Back to the Roots with Akris
An exclusive interview for Paris Fashion Week with Albert Kriemler, creative director of Akris, about his new collection Fall-Winter 2021 and fashion film directed by award- winning director Anton Corbijn.
Your starting point for this collection?
On a walk.
An image of a woman on a walk. Liberated. Determined. Mysterious. St.Gallen, the home and heart of Akris. Staying close to your roots. Embroidery, the foundation of our house and this very town.
Your vision of what Akris should be in 2021?
Ease and movement were very important to me. Her putting on a layered, voluminous, enveloping cover, roomy enough to wrap her core, and light enough to move fast, adds to the freedom of a woman walking with ease. Ease was long considered the contrary of elegance, but for me both have always been integral; and 2021, more than ever before, women seem not willing to sacrifice the former for the latter. We are in an important evolution of dress codes.

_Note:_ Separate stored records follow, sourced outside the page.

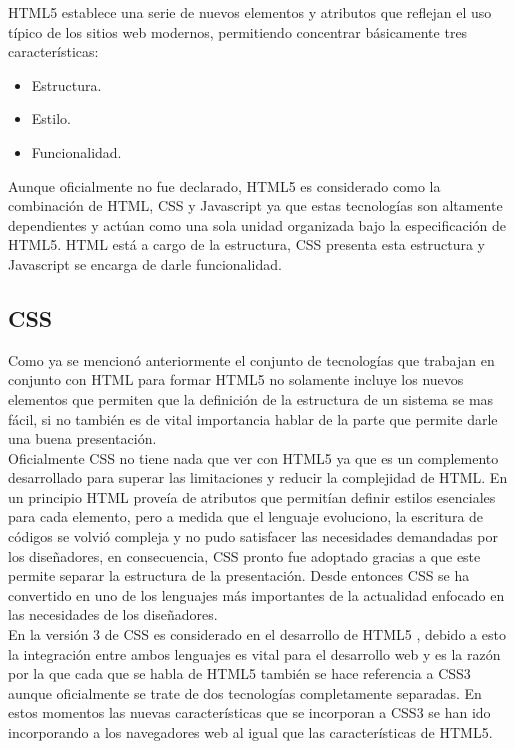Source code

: HTML5 establece una serie de nuevos elementos y atributos que reflejan el uso t\'ipico de los sitios web modernos, permitiendo concentrar b\'asicamente tres caracter\'isticas:

\begin{itemize}
	\item Estructura.
	\item Estilo.
	\item Funcionalidad.
\end{itemize}

Aunque oficialmente no fue declarado, HTML5 es considerado como la combinaci\'on de HTML, CSS y Javascript ya que estas tecnolog\'ias son altamente dependientes y act\'uan como una sola unidad organizada bajo  la especificaci\'on de HTML5. HTML est\'a a cargo de la estructura, CSS presenta esta estructura y Javascript se encarga de darle funcionalidad.

\subsection{CSS}

Como ya se mencion\'o anteriormente el conjunto de tecnolog\'ias que trabajan en conjunto con HTML para formar HTML5 no solamente incluye los nuevos elementos que permiten que la definici\'on de la estructura de un sistema se mas f\'acil, si no tambi\'en es de vital importancia hablar de la parte que permite darle una buena presentaci\'on.\\

Oficialmente CSS no tiene nada que ver con HTML5 ya que es un complemento desarrollado para superar las limitaciones y reducir la complejidad de HTML. En un principio HTML prove\'ia de atributos que permit\'ian definir estilos esenciales para cada elemento, pero a medida que el lenguaje evoluciono, la escritura de c\'odigos se volvi\'o compleja  y no pudo satisfacer las necesidades demandadas por los dise\~nadores, en consecuencia, CSS pronto fue adoptado gracias a que este permite separar la estructura de la presentaci\'on. Desde entonces CSS se ha convertido en uno de los lenguajes m\'as importantes de la actualidad enfocado en las necesidades de los dise\~nadores.\\

En la versi\'on 3 de CSS es considerado en el desarrollo de HTML5 , debido a esto la integraci\'on entre ambos lenguajes es vital para el desarrollo web  y es la raz\'on por la que cada que se habla de HTML5 tambi\'en se hace referencia a CSS3 aunque oficialmente se trate de dos tecnolog\'ias completamente separadas.
En estos momentos las nuevas caracter\'isticas que se incorporan a CSS3 se han ido incorporando a los navegadores web al igual que las caracter\'isticas de HTML5.

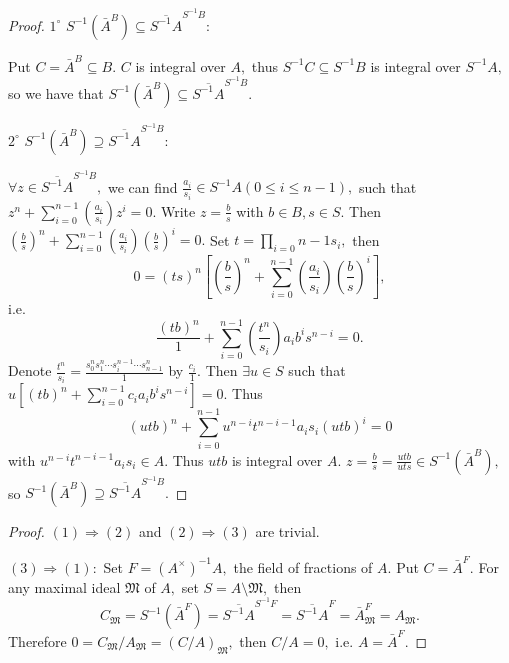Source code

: \begin{proof}
$\mathit{1^{\circ}}$ $S^{-1}(\bar{A}^B)\subseteq
\overline{S^{-1}A}^{S^{-1}B}:$

Put $C=\bar{A}^B\subseteq B.$ $C$ is integral over $A,$ thus
$S^{-1}C\subseteq S^{-1}B$ is integral over $S^{-1}A,$ so we have
that $S^{-1}(\bar{A}^B)\subseteq \overline{S^{-1}A}^{S^{-1}B}.$

$\mathit{2^{\circ}}$ $S^{-1}(\bar{A}^B)\supseteq
\overline{S^{-1}A}^{S^{-1}B}:$

$\forall z\in \overline{S^{-1}A}^{S^{-1}B},$ we can find
$\frac{a_i}{s_i}\in S^{-1}A(0\leqslant i\leqslant n-1),$ such that
$z^n+\sum\limits_{i=0}^{n-1}(\frac{a_i}{s_i})z^i=0.$ Write
$z=\frac{b}{s}$ with $b\in B, s\in S.$ Then $(\frac{b}{s})^n +
\sum\limits_{i=0}^{n-1}(\frac{a_i}{s_i})(\frac{b}{s})^i=0.$ Set
$t=\prod\limits_{i=0}{n-1}s_i,$ then
$$0 = (ts)^n[(\frac{b}{s})^n +
\sum\limits_{i=0}^{n-1}(\frac{a_i}{s_i})(\frac{b}{s})^i],$$ i.e.
$$\frac{(tb)^n}{1} +
\sum\limits_{i=0}^{n-1}(\frac{t^n}{s_i})a_ib^is^{n-i}=0.$$ Denote
$\frac{t^n}{s_i} = \frac{s_0^ns_1^n\cdots s_i^{n-1}\cdots
s_{n-1}^n}{1}$ by $\frac{c_i}{1}.$ Then $\exists u\in S$ such that
$u[(tb)^n + \sum\limits_{i=0}^{n-1}c_ia_ib^is^{n-i}]=0.$ Thus
$$(utb)^n + \sum\limits_{i=0}^{n-1}u^{n-i}t^{n-i-1}a_is_i(utb)^i=0$$
with $u^{n-i}t^{n-i-1}a_is_i\in A.$ Thus $utb$ is integral over $A.$
$z=\frac{b}{s}=\frac{utb}{uts}\in S^{-1}(\bar{A}^B),$ so
$S^{-1}(\bar{A}^B)\supseteq \overline{S^{-1}A}^{S^{-1}B}.$
\end{proof}
\begin{proof}
$(1)\Longrightarrow(2)$ and $(2)\Longrightarrow(3)$ are trivial.

$(3)\Longrightarrow(1):$ Set $F=(A^{\times})^{-1}A,$ the field of
fractions of $A.$ Put $C=\bar{A}^F.$ For any maximal ideal
$\mathfrak{M}$ of $A,$ set $S=A\setminus \mathfrak{M},$ then
$$C_{\mathfrak{M}} = S^{-1}(\bar{A}^F) = \overline{S^{-1}A}^{S^{-1}F}
= \overline{S^{-1}A}^F = \bar{A}_{\mathfrak{M}}^F =
A_{\mathfrak{M}}.$$ Therefore $0 =C_{\mathfrak{M}}/A_{\mathfrak{M}}
= (C/A)_{\mathfrak{M}},$ then $C/A=0,$ i.e. $A=\bar{A}^F.$
\end{proof}
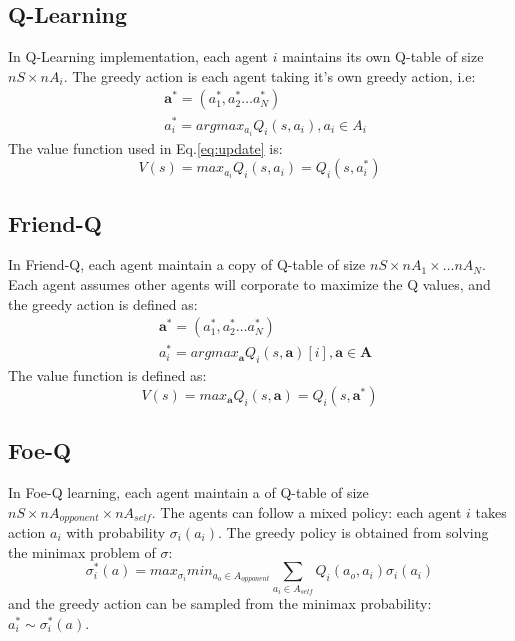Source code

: \documentclass[conference]{IEEEtran}
\begin{document}
\subsection{Q-Learning}
In Q-Learning implementation, each agent $i$ maintains its own Q-table of size $nS\times nA_i$. The greedy action is each agent taking it's own greedy action, i.e:
\begin{align*}
& \mathbf{a^*} = (a_1^*, a_2^* \dots a_N^*) \\
& a_i^* = argmax_{a_i} Q_i(s, a_i), a_i \in A_i
\end{align*}
The value function used in Eq.\ref{eq:update} is:
\begin{equation}
V(s) = max_{a_i} Q_i(s, a_i) = Q_i(s, a_i^*)
\end{equation}

\subsection{Friend-Q}
In Friend-Q, each agent maintain a copy of Q-table of size $nS\times nA_1 \times\dots nA_N$. Each agent assumes other agents will corporate to maximize the Q values, and the greedy action is defined as:
\begin{align*}
& \mathbf{a^*} = (a_1^*, a_2^* \dots a_N^*) \\
& a_i^* = argmax_{\mathbf{a}} Q_i(s, \mathbf{a})[i], \mathbf{a} \in \mathbf{A}
\end{align*}
The value function is defined as:
\begin{equation}
V(s) = max_{\mathbf{a} } Q_i(s,  \mathbf{a})  = Q_i(s, \mathbf{a^*})
\end{equation}

\subsection{Foe-Q}
In Foe-Q learning, each agent maintain a of Q-table of size $nS \times nA_{opponent} \times nA_{self}$. The agents can follow a mixed policy: each agent $i$ takes action $a_i$ with probability $\sigma_i(a_i)$. The greedy policy is obtained from solving the minimax problem of $\sigma$:
\begin{equation}
\sigma_i^*(a) = max_{\sigma_i} min_{a_o\in A_{opponent}} \sum_{a_i\in A_{self}}Q_i(a_o, a_i) \sigma_i(a_i)
\end{equation}
and the greedy action can be sampled from the minimax probability: $a_i^* \sim \sigma_i^*(a)$.
\end{document}
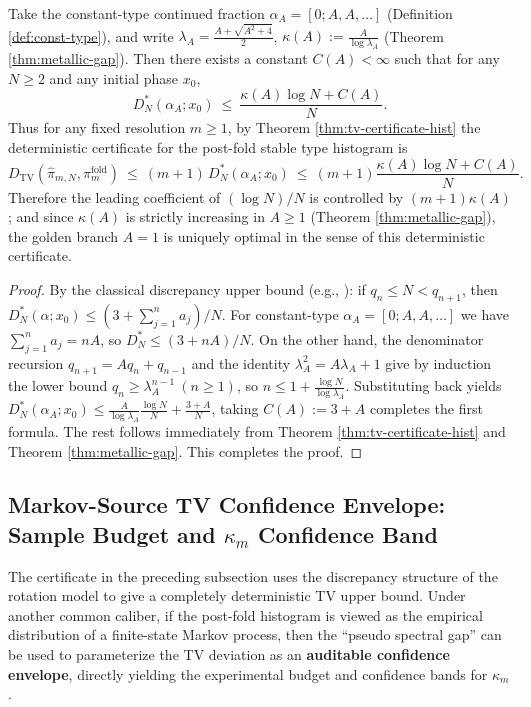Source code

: \begin{corollary}\label{cor:metallic-mean-golden-unique-optimal-tv-constant}
Take the constant-type continued fraction \(\alpha_A=[0;A,A,\dots]\) (Definition \ref{def:const-type}), and write
\(\lambda_A=\frac{A+\sqrt{A^2+4}}{2}\),
\(\kappa(A):=\frac{A}{\log\lambda_A}\) (Theorem \ref{thm:metallic-gap}).
Then there exists a constant \(C(A)<\infty\) such that for any \(N\ge 2\) and any initial phase \(x_0\),
\[
D_N^*(\alpha_A;x_0)\ \le\ \frac{\kappa(A)\log N+C(A)}{N}.
\]
Thus for any fixed resolution \(m\ge 1\), by Theorem \ref{thm:tv-certificate-hist} the deterministic certificate for the post-fold stable type histogram is
\[
D_{\mathrm{TV}}(\hat{\pi}_{m,N},\pi_m^{\mathrm{fold}})
\ \le\ (m+1)\,D_N^*(\alpha_A;x_0)
\ \le\ (m+1)\frac{\kappa(A)\log N+C(A)}{N}.
\]
Therefore the leading coefficient of \((\log N)/N\) is controlled by \((m+1)\kappa(A)\); and since \(\kappa(A)\) is strictly increasing in \(A\ge 1\) (Theorem \ref{thm:metallic-gap}), the golden branch \(A=1\) is uniquely optimal in the sense of this deterministic certificate.
\end{corollary}
\begin{proof}
By the classical discrepancy upper bound (e.g., \cite{KuipersNiederreiter1974}): if \(q_n\le N<q_{n+1}\), then
\(
D_N^*(\alpha;x_0)\le (3+\sum_{j=1}^{n}a_j)/N
\).
For constant-type \(\alpha_A=[0;A,A,\dots]\) we have \(\sum_{j=1}^{n}a_j=nA\), so \(D_N^*\le (3+nA)/N\).
On the other hand, the denominator recursion \(q_{n+1}=Aq_n+q_{n-1}\) and the identity \(\lambda_A^2=A\lambda_A+1\) give by induction the lower bound \(q_n\ge \lambda_A^{n-1}\ (n\ge 1)\), so
\(
n\le 1+\frac{\log N}{\log\lambda_A}
\).
Substituting back yields
\(
D_N^*(\alpha_A;x_0)\le \frac{A}{\log\lambda_A}\frac{\log N}{N}+\frac{3+A}{N}
\), taking \(C(A):=3+A\) completes the first formula.
The rest follows immediately from Theorem \ref{thm:tv-certificate-hist} and Theorem \ref{thm:metallic-gap}. This completes the proof.
\end{proof}

\subsection{Markov-Source TV Confidence Envelope: Sample Budget and \texorpdfstring{$\kappa_m$}{kappa} Confidence Band}\label{subsec:markov-tv-envelope}
The certificate in the preceding subsection uses the discrepancy structure of the rotation model to give a completely deterministic TV upper bound.
Under another common caliber, if the post-fold histogram is viewed as the empirical distribution of a finite-state Markov process, then the ``pseudo spectral gap'' can be used to parameterize the TV deviation as an \textbf{auditable confidence envelope}, directly yielding the experimental budget and confidence bands for \(\kappa_m\).

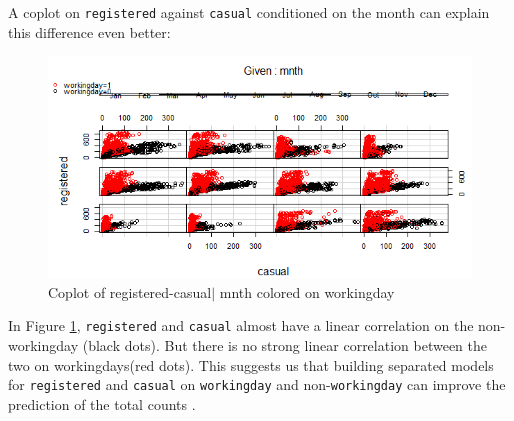 \documentclass[12pt]{article}
\begin{document}
	 A coplot on \texttt{registered} against \texttt{casual} conditioned on the month can explain this difference even better:
	 	\begin{figure}[H]
	 		\centering
	 		\includegraphics[scale=.9]{figures/coplot_registered_casual_mnth.png}
	 		\caption{Coplot of registered-casual$|$ mnth colored on workingday}
	 		\label{fig:registered_casual}
	 	\end{figure}
	In Figure \ref{fig:registered_casual}, \texttt{registered} and \texttt{casual} almost have a linear correlation on the non-workingday (black dots). But there is no strong linear correlation between the two on workingdays(red dots). This suggests us that building separated models for \texttt{registered} and \texttt{casual} on \texttt{workingday} and non-\texttt{workingday} can improve the prediction of the total counts .
	
\end{document}
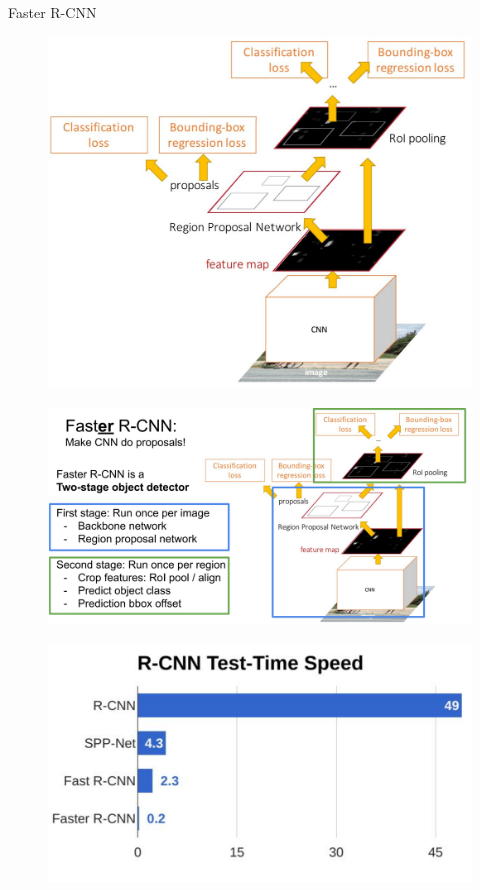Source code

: \begin{frame}[allowframebreaks]{Faster R-CNN}

\begin{figure}
\centering
\includegraphics[width=1.0\textwidth,height=0.9\textheight,keepaspectratio]{images/obj-det/faster_rcnn_1.png}
\end{figure}

\framebreak

\begin{figure}
\centering
\includegraphics[width=1.0\textwidth,height=1.0\textheight,keepaspectratio]{images/obj-det/faster_rcnn_2.png}
\end{figure}

\framebreak

\begin{figure}
\centering
\includegraphics[width=1.0\textwidth,height=1.0\textheight,keepaspectratio]{images/obj-det/faster_rcnn_3.png}
\end{figure}
\end{frame}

Your approach to working with the ateliers?
Giving back to the community. We are creative people in fashion, but we also have a responsibility. This collection is a tribute to regional roots and local savoir-faire and to a city, which has been our epicenter for 99 years. I wanted to play with everything that is at the core of our house. Most visible in the St.Gallen embroidery, revealing the Akris letters on a second glance, the Trapezoid, standing for A – as in Akris, Alice and Albert, and the St.Gallen Map print, our new signature, which holds the location of our atelier, where Akris is cultivated every day.
Your prediction for the future of craft?
Craft is the center of what we do. It is the essence. But craft demands innovation. And authenticity. Craft was often used as a synonym for exclusivity, a justification for a higher price, but for me, craft is a stripping back to the roots. I think that people will now opt more for the honesty in craft.
Your hope for the future of fashion weeks?
That we just not go back to normal. But seize the moment to transform the richness and realness of the films, and the way that everyone is finding their own, unique voice, into future fashion weeks. I miss the excitement of the physical show moment and the community aspect to it. But most of all, I want people to actually feel my collections again. In the end, we wear clothes on our bodies, on our skin. This is something we need to feel, not just look on screens at it.